Stanno ancora scavando tra le macerie dei palazzi di Rio de Janeiro, che sono venuti giù all’improvviso alle otto e mezzo di ieri sera. Per ora il bilancio è di tre vittime. Ma sedici sono i dispersi. Sì, altre persone sono rimaste intrappolate sotto le macerie di quei palazzi, costruiti negli anni Quaranta. Dal modernismo che sapeva già di antico, uno dei tanti “monumenti” ai boom dell’economia brasiliana che furono. Nuovi sogni infranti.

In un periodo della mia vita (pochi anni fa) mi sono ritrovato spesso per quelle strade del centro di Rio. Se solo il dramma si fosse consumato un’ora o due prima, sarebbe stato tutto ancora più terribile. E’ la downtown di Rio de Janeiro, una Rio assolutamente improbabile, che il mare non lo vede proprio, anche se si trova a un centinaio di metri, sotto forma di banchine del porto, per lo più abbandonate (altra occasione mancata). Molti palazzi sono degli anni Quaranta, come quelli che inspiegabilmente sono venuti giù. Poi alcuni edifici coloniali. Più in là la cattedrale metropolitana, un trionfo di cemento, che ricorda l’architettura contemporanea di Brasilia. Subito dietro il vecchio tram che corre sul viadotto e sale sulle colline di Santa Teresa, ex quartiere di ville aristocratiche, poi fortemente decaduto. Oggi in parte recuperato da qualche nostalgico straniero.

Nelle stradine del centro di Rio, almeno durante il giorno, si sposta una fauna composita di piccoli funzionari pubblici, venditori ambulanti, pochi stupiti turisti. E’ un concentrato di gente normale, che cerca di sbarcare il lunario nella nuova potenza economica sudamericana. Dove la vita è sensibilmente migliorata negli ultimi dieci anni. Ma può restare ancora difficile. Quello sciame di gente che cammina veloce, verso non si sa bene dove, talvolta forse da nessuna parte, scompare quasi all’improvviso alla fine del pomeriggio. In quel momento l’atmosfera diventa quasi da Blade Runner, un deserto metropolitano, a parte nei pressi del cinema Odeon, lì dinanzi alla piazza Floriano Peixoto, che un ricco imprenditore spagnolo, ai tempi, volle come versione brasiliana della Times Square di New York. Ancora oggi giovani intellettuali affollano l’entrata del cinema, l’unico rimasto della mitica Cinelandia, l’Hollywood brasiliana che fu, qui nel cuore di Rio de Janeiro.
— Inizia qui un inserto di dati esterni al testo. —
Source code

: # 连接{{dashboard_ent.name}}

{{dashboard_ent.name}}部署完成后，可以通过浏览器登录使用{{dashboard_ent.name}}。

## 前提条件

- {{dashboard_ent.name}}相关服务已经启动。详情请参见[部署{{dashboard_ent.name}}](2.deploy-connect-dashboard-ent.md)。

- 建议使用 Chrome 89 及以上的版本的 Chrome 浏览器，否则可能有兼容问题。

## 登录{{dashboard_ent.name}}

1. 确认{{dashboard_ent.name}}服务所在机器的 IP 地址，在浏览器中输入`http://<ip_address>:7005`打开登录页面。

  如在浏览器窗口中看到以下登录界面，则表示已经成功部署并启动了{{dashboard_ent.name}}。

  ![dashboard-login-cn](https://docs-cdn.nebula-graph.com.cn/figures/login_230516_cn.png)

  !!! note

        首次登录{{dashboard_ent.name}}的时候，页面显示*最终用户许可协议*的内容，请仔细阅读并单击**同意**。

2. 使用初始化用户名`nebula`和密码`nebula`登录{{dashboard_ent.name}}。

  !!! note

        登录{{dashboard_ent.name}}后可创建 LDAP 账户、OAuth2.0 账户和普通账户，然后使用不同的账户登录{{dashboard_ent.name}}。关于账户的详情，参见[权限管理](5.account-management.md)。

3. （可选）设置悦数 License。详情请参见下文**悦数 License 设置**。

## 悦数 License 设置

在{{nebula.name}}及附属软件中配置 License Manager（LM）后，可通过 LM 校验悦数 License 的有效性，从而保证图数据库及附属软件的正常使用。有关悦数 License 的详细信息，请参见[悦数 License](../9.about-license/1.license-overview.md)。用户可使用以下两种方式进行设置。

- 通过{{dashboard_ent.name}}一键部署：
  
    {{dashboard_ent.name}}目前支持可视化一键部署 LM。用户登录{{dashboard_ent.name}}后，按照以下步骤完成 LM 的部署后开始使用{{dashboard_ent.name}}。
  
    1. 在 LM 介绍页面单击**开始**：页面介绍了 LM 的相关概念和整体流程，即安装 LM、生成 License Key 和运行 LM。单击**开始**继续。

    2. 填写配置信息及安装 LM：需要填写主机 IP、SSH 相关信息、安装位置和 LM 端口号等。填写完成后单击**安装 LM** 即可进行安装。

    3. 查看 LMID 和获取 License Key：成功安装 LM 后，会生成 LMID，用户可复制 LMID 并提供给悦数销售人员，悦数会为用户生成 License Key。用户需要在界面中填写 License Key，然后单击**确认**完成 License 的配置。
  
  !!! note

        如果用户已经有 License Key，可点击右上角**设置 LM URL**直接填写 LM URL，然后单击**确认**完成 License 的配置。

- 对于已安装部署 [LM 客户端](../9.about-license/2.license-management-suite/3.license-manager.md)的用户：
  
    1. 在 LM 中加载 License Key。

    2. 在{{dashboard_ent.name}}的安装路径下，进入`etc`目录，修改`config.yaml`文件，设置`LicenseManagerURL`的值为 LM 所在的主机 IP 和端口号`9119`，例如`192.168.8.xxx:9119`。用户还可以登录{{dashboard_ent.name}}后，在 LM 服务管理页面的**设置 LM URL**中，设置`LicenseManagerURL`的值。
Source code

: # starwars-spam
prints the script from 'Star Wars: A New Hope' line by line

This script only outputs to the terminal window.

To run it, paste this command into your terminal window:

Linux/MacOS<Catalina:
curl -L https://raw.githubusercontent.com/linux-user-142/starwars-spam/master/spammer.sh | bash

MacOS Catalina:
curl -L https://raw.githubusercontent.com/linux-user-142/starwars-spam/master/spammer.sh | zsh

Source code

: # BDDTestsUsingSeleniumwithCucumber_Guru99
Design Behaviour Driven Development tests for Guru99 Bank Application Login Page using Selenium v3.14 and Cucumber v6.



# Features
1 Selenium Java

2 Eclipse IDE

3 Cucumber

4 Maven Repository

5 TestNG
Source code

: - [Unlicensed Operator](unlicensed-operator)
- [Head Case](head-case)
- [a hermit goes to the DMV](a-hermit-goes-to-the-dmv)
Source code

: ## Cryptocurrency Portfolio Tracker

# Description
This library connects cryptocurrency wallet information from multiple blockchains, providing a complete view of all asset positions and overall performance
Uno dei tanti sogni brasiliani: anche quello inesorabilmente tramontato. I palazzi che sono crollati erano pieni di uffici di piccoli professionisti. Ieri sera non c’era più nessuno. O quasi. Fortunatamente.

I palazzi di Cinelandia e dintorni si intravedono nel film Orfeo negro di Marcel Camus, del 1959. Erano avveniristici, allora. Orfeo Negro è tratto da una pièce teatrale di Vinicius de Moraes. E’ un melodramma stupendo, la storia di un giovane tranviere di Rio, appassionato di musica. Terribilmente innamorato. Le sue note romantiche, dicevano allora nel centro di Rio, modernista, ricco (solo) di speranze, facevano risvegliare il sole. La sua storia finirà male.